[Directions]
Restate the data below word for word. Skip any images it contains.

[Rendered images with source text]
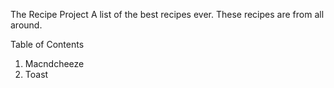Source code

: The Recipe Project
A list of the best recipes ever. These recipes are from all around.

Table of Contents

1. Macndcheeze
2. Toast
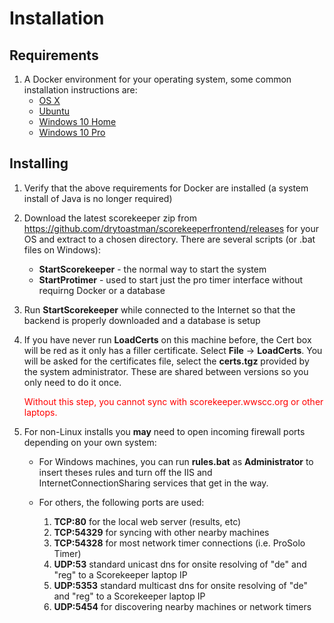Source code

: # Installation

## Requirements
1. A Docker environment for your operating system, some common installation instructions are:
    - [OS X](https://docs.docker.com/docker-for-mac/install/)
    - [Ubuntu](https://docs.docker.com/install/linux/docker-ce/ubuntu/)
    - [Windows 10 Home](https://docs.docker.com/toolbox/toolbox_install_windows)
    - [Windows 10 Pro](https://docs.docker.com/docker-for-windows/)

## Installing
1. Verify that the above requirements for Docker are installed (a system install of Java is no longer required)

1. Download the latest scorekeeper zip from <https://github.com/drytoastman/scorekeeperfrontend/releases>
   for your OS and extract to a chosen directory.  There are several scripts (or .bat files on Windows):
   * **StartScorekeeper** - the normal way to start the system
   * **StartProtimer** - used to start just the pro timer interface without requirng Docker or a database

1. Run **StartScorekeeper** while connected to the Internet so that the backend is
   properly downloaded and a database is setup

1. If you have never run **LoadCerts** on this machine before, the Cert box
   will be red as it only has a filler certificate. Select **File** &rarr;
   **LoadCerts**. You will be asked for the certificates file, select the
   **certs.tgz** provided by the system administrator. These are shared
   between versions so you only need to do it once.

   <span style='color:red'>
   Without this step, you cannot sync with scorekeeper.wwscc.org or other laptops.
   </span>

1. For non-Linux installs you **may** need to open incoming firewall ports depending on your own system:

    * For Windows machines, you can run **rules.bat** as **Administrator** to insert theses rules and
      turn off the IIS and InternetConnectionSharing services that get in the way.

    * For others, the following ports are used:
        1. **TCP:80**    for the local web server (results, etc)    
        1. **TCP:54329** for syncing with other nearby machines
        1. **TCP:54328** for most network timer connections (i.e. ProSolo Timer)
        1. **UDP:53**    standard unicast dns for onsite resolving of "de" and "reg" to a Scorekeeper laptop IP
        1. **UDP:5353**  standard multicast dns for onsite resolving of "de" and "reg" to a Scorekeeper laptop IP
        1. **UDP:5454**  for discovering nearby machines or network timers

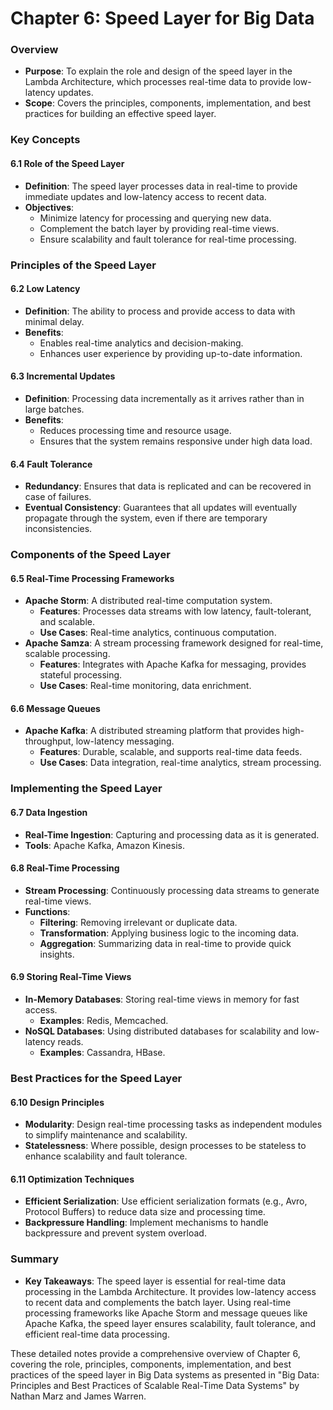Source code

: # Chapter 6: Speed Layer for Big Data

### Overview
- **Purpose**: To explain the role and design of the speed layer in the Lambda Architecture, which processes real-time data to provide low-latency updates.
- **Scope**: Covers the principles, components, implementation, and best practices for building an effective speed layer.

### Key Concepts

#### 6.1 Role of the Speed Layer
- **Definition**: The speed layer processes data in real-time to provide immediate updates and low-latency access to recent data.
- **Objectives**:
  - Minimize latency for processing and querying new data.
  - Complement the batch layer by providing real-time views.
  - Ensure scalability and fault tolerance for real-time processing.

### Principles of the Speed Layer

#### 6.2 Low Latency
- **Definition**: The ability to process and provide access to data with minimal delay.
- **Benefits**:
  - Enables real-time analytics and decision-making.
  - Enhances user experience by providing up-to-date information.

#### 6.3 Incremental Updates
- **Definition**: Processing data incrementally as it arrives rather than in large batches.
- **Benefits**:
  - Reduces processing time and resource usage.
  - Ensures that the system remains responsive under high data load.

#### 6.4 Fault Tolerance
- **Redundancy**: Ensures that data is replicated and can be recovered in case of failures.
- **Eventual Consistency**: Guarantees that all updates will eventually propagate through the system, even if there are temporary inconsistencies.

### Components of the Speed Layer

#### 6.5 Real-Time Processing Frameworks
- **Apache Storm**: A distributed real-time computation system.
  - **Features**: Processes data streams with low latency, fault-tolerant, and scalable.
  - **Use Cases**: Real-time analytics, continuous computation.
- **Apache Samza**: A stream processing framework designed for real-time, scalable processing.
  - **Features**: Integrates with Apache Kafka for messaging, provides stateful processing.
  - **Use Cases**: Real-time monitoring, data enrichment.

#### 6.6 Message Queues
- **Apache Kafka**: A distributed streaming platform that provides high-throughput, low-latency messaging.
  - **Features**: Durable, scalable, and supports real-time data feeds.
  - **Use Cases**: Data integration, real-time analytics, stream processing.

### Implementing the Speed Layer

#### 6.7 Data Ingestion
- **Real-Time Ingestion**: Capturing and processing data as it is generated.
- **Tools**: Apache Kafka, Amazon Kinesis.

#### 6.8 Real-Time Processing
- **Stream Processing**: Continuously processing data streams to generate real-time views.
- **Functions**:
  - **Filtering**: Removing irrelevant or duplicate data.
  - **Transformation**: Applying business logic to the incoming data.
  - **Aggregation**: Summarizing data in real-time to provide quick insights.

#### 6.9 Storing Real-Time Views
- **In-Memory Databases**: Storing real-time views in memory for fast access.
  - **Examples**: Redis, Memcached.
- **NoSQL Databases**: Using distributed databases for scalability and low-latency reads.
  - **Examples**: Cassandra, HBase.

### Best Practices for the Speed Layer

#### 6.10 Design Principles
- **Modularity**: Design real-time processing tasks as independent modules to simplify maintenance and scalability.
- **Statelessness**: Where possible, design processes to be stateless to enhance scalability and fault tolerance.

#### 6.11 Optimization Techniques
- **Efficient Serialization**: Use efficient serialization formats (e.g., Avro, Protocol Buffers) to reduce data size and processing time.
- **Backpressure Handling**: Implement mechanisms to handle backpressure and prevent system overload.

### Summary
- **Key Takeaways**: The speed layer is essential for real-time data processing in the Lambda Architecture. It provides low-latency access to recent data and complements the batch layer. Using real-time processing frameworks like Apache Storm and message queues like Apache Kafka, the speed layer ensures scalability, fault tolerance, and efficient real-time data processing.

These detailed notes provide a comprehensive overview of Chapter 6, covering the role, principles, components, implementation, and best practices of the speed layer in Big Data systems as presented in "Big Data: Principles and Best Practices of Scalable Real-Time Data Systems" by Nathan Marz and James Warren.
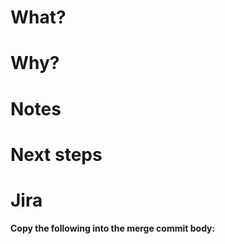 # What?

<!--
  What new features or changes does this pull request contain?

  Include before and after screenshots, if appropriate.
  -->

# Why?

<!--
  What motivates these changes?

  Include any user stories driving this feature, if appropriate.
  -->

# Notes

<!--
  Is there anything about the implementation worth calling out to reviewers?
  -->

# Next steps

<!--
  Is there any follow up work that needs to be done?

  Consider using a checklist, for example:

  - [ ] do something
  - [ ] do something else
  -->

# Jira

**Copy the following into the merge commit body:**

<!--
  Is this related to a ticket in Jira? If so, add Smart Commit commands here
  to be included in the merge commit if the PR is merged.

  https://confluence.atlassian.com/fisheye/using-smart-commits-960155400.html
  -->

[Task output]
Source code

: The Recipe Project
A list of the best recipes ever. These recipes are from all around.

Table of Contents

1. Macndcheeze
2. Toast
Source code

: # Installation

## Requirements
1. A Docker environment for your operating system, some common installation instructions are:
    - [OS X](https://docs.docker.com/docker-for-mac/install/)
    - [Ubuntu](https://docs.docker.com/install/linux/docker-ce/ubuntu/)
    - [Windows 10 Home](https://docs.docker.com/toolbox/toolbox_install_windows)
    - [Windows 10 Pro](https://docs.docker.com/docker-for-windows/)

## Installing
1. Verify that the above requirements for Docker are installed (a system install of Java is no longer required)

1. Download the latest scorekeeper zip from <https://github.com/drytoastman/scorekeeperfrontend/releases>
   for your OS and extract to a chosen directory.  There are several scripts (or .bat files on Windows):
   * **StartScorekeeper** - the normal way to start the system
   * **StartProtimer** - used to start just the pro timer interface without requirng Docker or a database

1. Run **StartScorekeeper** while connected to the Internet so that the backend is
   properly downloaded and a database is setup

1. If you have never run **LoadCerts** on this machine before, the Cert box
   will be red as it only has a filler certificate. Select **File** &rarr;
   **LoadCerts**. You will be asked for the certificates file, select the
   **certs.tgz** provided by the system administrator. These are shared
   between versions so you only need to do it once.

   <span style='color:red'>
   Without this step, you cannot sync with scorekeeper.wwscc.org or other laptops.
   </span>

1. For non-Linux installs you **may** need to open incoming firewall ports depending on your own system:

    * For Windows machines, you can run **rules.bat** as **Administrator** to insert theses rules and
      turn off the IIS and InternetConnectionSharing services that get in the way.

    * For others, the following ports are used:
        1. **TCP:80**    for the local web server (results, etc)    
        1. **TCP:54329** for syncing with other nearby machines
        1. **TCP:54328** for most network timer connections (i.e. ProSolo Timer)
        1. **UDP:53**    standard unicast dns for onsite resolving of "de" and "reg" to a Scorekeeper laptop IP
        1. **UDP:5353**  standard multicast dns for onsite resolving of "de" and "reg" to a Scorekeeper laptop IP
        1. **UDP:5454**  for discovering nearby machines or network timers

Source code

: # Chapter 6: Speed Layer for Big Data

### Overview
- **Purpose**: To explain the role and design of the speed layer in the Lambda Architecture, which processes real-time data to provide low-latency updates.
- **Scope**: Covers the principles, components, implementation, and best practices for building an effective speed layer.

### Key Concepts

#### 6.1 Role of the Speed Layer
- **Definition**: The speed layer processes data in real-time to provide immediate updates and low-latency access to recent data.
- **Objectives**:
  - Minimize latency for processing and querying new data.
  - Complement the batch layer by providing real-time views.
  - Ensure scalability and fault tolerance for real-time processing.

### Principles of the Speed Layer

#### 6.2 Low Latency
- **Definition**: The ability to process and provide access to data with minimal delay.
- **Benefits**:
  - Enables real-time analytics and decision-making.
  - Enhances user experience by providing up-to-date information.

#### 6.3 Incremental Updates
- **Definition**: Processing data incrementally as it arrives rather than in large batches.
- **Benefits**:
  - Reduces processing time and resource usage.
  - Ensures that the system remains responsive under high data load.

#### 6.4 Fault Tolerance
- **Redundancy**: Ensures that data is replicated and can be recovered in case of failures.
- **Eventual Consistency**: Guarantees that all updates will eventually propagate through the system, even if there are temporary inconsistencies.

### Components of the Speed Layer

#### 6.5 Real-Time Processing Frameworks
- **Apache Storm**: A distributed real-time computation system.
  - **Features**: Processes data streams with low latency, fault-tolerant, and scalable.
  - **Use Cases**: Real-time analytics, continuous computation.
- **Apache Samza**: A stream processing framework designed for real-time, scalable processing.
  - **Features**: Integrates with Apache Kafka for messaging, provides stateful processing.
  - **Use Cases**: Real-time monitoring, data enrichment.

#### 6.6 Message Queues
- **Apache Kafka**: A distributed streaming platform that provides high-throughput, low-latency messaging.
  - **Features**: Durable, scalable, and supports real-time data feeds.
  - **Use Cases**: Data integration, real-time analytics, stream processing.

### Implementing the Speed Layer

#### 6.7 Data Ingestion
- **Real-Time Ingestion**: Capturing and processing data as it is generated.
- **Tools**: Apache Kafka, Amazon Kinesis.

#### 6.8 Real-Time Processing
- **Stream Processing**: Continuously processing data streams to generate real-time views.
- **Functions**:
  - **Filtering**: Removing irrelevant or duplicate data.
  - **Transformation**: Applying business logic to the incoming data.
  - **Aggregation**: Summarizing data in real-time to provide quick insights.

#### 6.9 Storing Real-Time Views
- **In-Memory Databases**: Storing real-time views in memory for fast access.
  - **Examples**: Redis, Memcached.
- **NoSQL Databases**: Using distributed databases for scalability and low-latency reads.
  - **Examples**: Cassandra, HBase.

### Best Practices for the Speed Layer

#### 6.10 Design Principles
- **Modularity**: Design real-time processing tasks as independent modules to simplify maintenance and scalability.
- **Statelessness**: Where possible, design processes to be stateless to enhance scalability and fault tolerance.

#### 6.11 Optimization Techniques
- **Efficient Serialization**: Use efficient serialization formats (e.g., Avro, Protocol Buffers) to reduce data size and processing time.
- **Backpressure Handling**: Implement mechanisms to handle backpressure and prevent system overload.

### Summary
- **Key Takeaways**: The speed layer is essential for real-time data processing in the Lambda Architecture. It provides low-latency access to recent data and complements the batch layer. Using real-time processing frameworks like Apache Storm and message queues like Apache Kafka, the speed layer ensures scalability, fault tolerance, and efficient real-time data processing.

These detailed notes provide a comprehensive overview of Chapter 6, covering the role, principles, components, implementation, and best practices of the speed layer in Big Data systems as presented in "Big Data: Principles and Best Practices of Scalable Real-Time Data Systems" by Nathan Marz and James Warren.
 # What?

<!--
  What new features or changes does this pull request contain?

  Include before and after screenshots, if appropriate.
  -->

# Why?

<!--
  What motivates these changes?

  Include any user stories driving this feature, if appropriate.
  -->

# Notes

<!--
  Is there anything about the implementation worth calling out to reviewers?
  -->

# Next steps

<!--
  Is there any follow up work that needs to be done?

  Consider using a checklist, for example:

  - [ ] do something
  - [ ] do something else
  -->

# Jira

**Copy the following into the merge commit body:**

<!--
  Is this related to a ticket in Jira? If so, add Smart Commit commands here
  to be included in the merge commit if the PR is merged.

  https://confluence.atlassian.com/fisheye/using-smart-commits-960155400.html
  -->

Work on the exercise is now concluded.